Tal prohibición no se había cumplido, pues el mismo taikó, para contrarrestar el monopolio de los portugueses, había entrado en contacto con los españoles de Filipinas quienes, acompañados por religiosos franciscanos, estaban intentando poner bases comerciales y misioneras en Japón. Aunque desde 1580 las Coronas de España y Portugal habían recaído en Felipe II, las ancestrales pugnas entre ambas naciones seguían vivas y a ellas se unía la oposición entre los franciscanos (apoyados por las autoridades españolas de Filipinas) y los jesuitas, vinculados al obispado portugués de Macao y al virrey de Goa. Desde su llegada a Japón a mediados del siglo XVI los miembros de la Compañía de Jesús habían mostrado una gran adaptabilidad a la realidad japonesa y funcionaban como traductores e intermediarios comerciales; por esto y por su discreta propaganda cristiana, los señores y el mismo taikó les tenían muchos miramientos y les habían otorgado ciertos privilegios, debido sobre todo a los beneficios que sus conocimientos y relaciones traían para Japón. La intromisión de los franciscanos españoles y de sus métodos misionales, más agresivos, ponían en peligro el proyecto evangelizador que había costado mucho a los jesuitas construir.

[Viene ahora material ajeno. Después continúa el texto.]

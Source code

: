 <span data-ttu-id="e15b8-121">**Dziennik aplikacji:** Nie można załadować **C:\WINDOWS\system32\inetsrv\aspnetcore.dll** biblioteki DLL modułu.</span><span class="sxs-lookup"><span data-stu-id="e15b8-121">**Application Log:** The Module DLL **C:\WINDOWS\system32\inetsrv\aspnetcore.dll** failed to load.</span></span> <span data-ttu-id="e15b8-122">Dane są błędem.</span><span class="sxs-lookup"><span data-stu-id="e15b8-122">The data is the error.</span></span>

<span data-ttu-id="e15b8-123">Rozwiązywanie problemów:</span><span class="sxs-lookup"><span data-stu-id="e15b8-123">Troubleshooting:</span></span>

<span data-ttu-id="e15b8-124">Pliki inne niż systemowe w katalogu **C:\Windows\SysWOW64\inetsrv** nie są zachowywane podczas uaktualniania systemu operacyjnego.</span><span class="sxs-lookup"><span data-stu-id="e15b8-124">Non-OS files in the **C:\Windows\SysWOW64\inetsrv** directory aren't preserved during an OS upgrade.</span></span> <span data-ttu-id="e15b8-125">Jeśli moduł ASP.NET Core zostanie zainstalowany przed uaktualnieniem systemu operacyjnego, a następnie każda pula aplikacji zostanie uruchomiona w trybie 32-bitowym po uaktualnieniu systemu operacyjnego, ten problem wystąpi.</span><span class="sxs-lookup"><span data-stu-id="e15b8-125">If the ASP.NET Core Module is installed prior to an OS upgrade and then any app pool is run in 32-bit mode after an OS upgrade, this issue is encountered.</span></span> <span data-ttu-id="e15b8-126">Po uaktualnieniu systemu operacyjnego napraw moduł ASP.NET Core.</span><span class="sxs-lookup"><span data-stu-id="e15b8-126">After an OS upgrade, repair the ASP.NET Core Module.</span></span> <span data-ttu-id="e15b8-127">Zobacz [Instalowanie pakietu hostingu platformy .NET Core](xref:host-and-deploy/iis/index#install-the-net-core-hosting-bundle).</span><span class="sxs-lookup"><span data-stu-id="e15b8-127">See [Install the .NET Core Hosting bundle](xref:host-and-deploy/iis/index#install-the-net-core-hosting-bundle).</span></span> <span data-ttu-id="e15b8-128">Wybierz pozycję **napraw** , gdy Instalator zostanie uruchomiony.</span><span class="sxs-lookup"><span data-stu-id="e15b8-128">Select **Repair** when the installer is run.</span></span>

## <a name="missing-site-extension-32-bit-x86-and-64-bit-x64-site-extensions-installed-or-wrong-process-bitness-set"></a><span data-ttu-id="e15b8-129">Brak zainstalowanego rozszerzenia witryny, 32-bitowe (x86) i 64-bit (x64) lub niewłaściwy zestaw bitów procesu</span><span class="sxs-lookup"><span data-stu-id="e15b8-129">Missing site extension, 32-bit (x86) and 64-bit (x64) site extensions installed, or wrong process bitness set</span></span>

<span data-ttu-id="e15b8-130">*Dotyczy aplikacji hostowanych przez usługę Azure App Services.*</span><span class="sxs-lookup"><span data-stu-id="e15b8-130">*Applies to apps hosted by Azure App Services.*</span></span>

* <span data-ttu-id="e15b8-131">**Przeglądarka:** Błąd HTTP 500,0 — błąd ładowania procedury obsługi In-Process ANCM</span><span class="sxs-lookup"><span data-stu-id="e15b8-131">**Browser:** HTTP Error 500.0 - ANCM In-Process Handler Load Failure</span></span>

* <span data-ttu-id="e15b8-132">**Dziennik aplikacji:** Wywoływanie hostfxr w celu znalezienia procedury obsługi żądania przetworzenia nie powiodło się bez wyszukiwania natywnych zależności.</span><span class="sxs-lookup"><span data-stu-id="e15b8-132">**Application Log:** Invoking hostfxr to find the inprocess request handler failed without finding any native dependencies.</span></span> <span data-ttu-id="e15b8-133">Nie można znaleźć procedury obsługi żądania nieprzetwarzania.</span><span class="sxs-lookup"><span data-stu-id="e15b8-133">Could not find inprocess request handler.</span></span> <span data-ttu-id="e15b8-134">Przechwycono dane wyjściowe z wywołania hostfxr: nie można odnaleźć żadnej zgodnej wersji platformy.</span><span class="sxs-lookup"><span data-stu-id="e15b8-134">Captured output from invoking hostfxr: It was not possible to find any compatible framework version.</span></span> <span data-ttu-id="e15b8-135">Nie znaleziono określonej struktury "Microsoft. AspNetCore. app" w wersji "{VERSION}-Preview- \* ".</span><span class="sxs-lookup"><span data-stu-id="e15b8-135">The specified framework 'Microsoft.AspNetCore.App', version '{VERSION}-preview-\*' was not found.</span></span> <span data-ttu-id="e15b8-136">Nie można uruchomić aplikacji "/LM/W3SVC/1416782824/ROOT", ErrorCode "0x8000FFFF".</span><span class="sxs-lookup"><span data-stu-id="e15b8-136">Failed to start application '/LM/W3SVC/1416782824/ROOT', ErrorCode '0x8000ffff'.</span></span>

La llegada del barco San Felipe con su tripulación incidía así en un momento en el que la situación era muy tensa: por un lado, el taikó necesitaba mostrar su fuerza para imponerse sobre los se.ores cristianos sure.os; por el otro, las pugnas entre mercaderes españoles y portugueses, y entre franciscanos y jesuitas, propiciaban una profunda división en los sectores cristianos europeos. Para colmo, Hideyoshi fue informado que el piloto del San Felipe había comentado que el imperio español se había ganado gracias a una invasión de conquista después de que los misioneros lograron la conversión de las poblaciones nativas al cristianismo. La revelación del piloto y la animadversión de sus consejeros contra los cristianos llevó a Hideyoshi ordenar el arresto de los frailes que vivían en los conventos de Osaka y Kioto, junto con aquellos que llegaron en el San Felipe, quienes hasta entonces habían sido tratados como invitados. Los jesuitas fueron excluidos de tal persecución, por lo cual algunos autores sostienen que el obispo del Japón y embajador del virrey de Goa, Pedro Martins, un jesuita portugués llegado a Kioto el mismo año de 1596, fue quien influyó en la orden de aprehensión de los frailes. Su actitud antihispana y la necesidad de mantener el monopolio jesuístico de la misión en estas tierras pudieron ser las causas de tal actuación.
La lista de los inculpados incluía a seis franciscanos descalzos (los sacerdotes fray Martín de la Ascensión, fray Francisco Blanco y fray Pedro Bautista y los hermanos fray Felipe de las Casas, fray Francisco Andrade y fray Gonzalo García) y a veinte laicos japoneses (diecisiete terciarios franciscanos y tres coadjutores de los jesuitas). El 2 de enero de 1597, después de cortarles una oreja, los sentenciados fueron llevados de Kioto a Osaka, para dirigirse una semana después hacia Nagasaki. Todos los demás náufragos del San Felipe quedaron en libertad y solicitaron permiso al taikó para trasladarse ahí en barco y poder asistir al martirio. El 5 de febrero los veintiséis cristianos murieron crucificados en Nagasaki.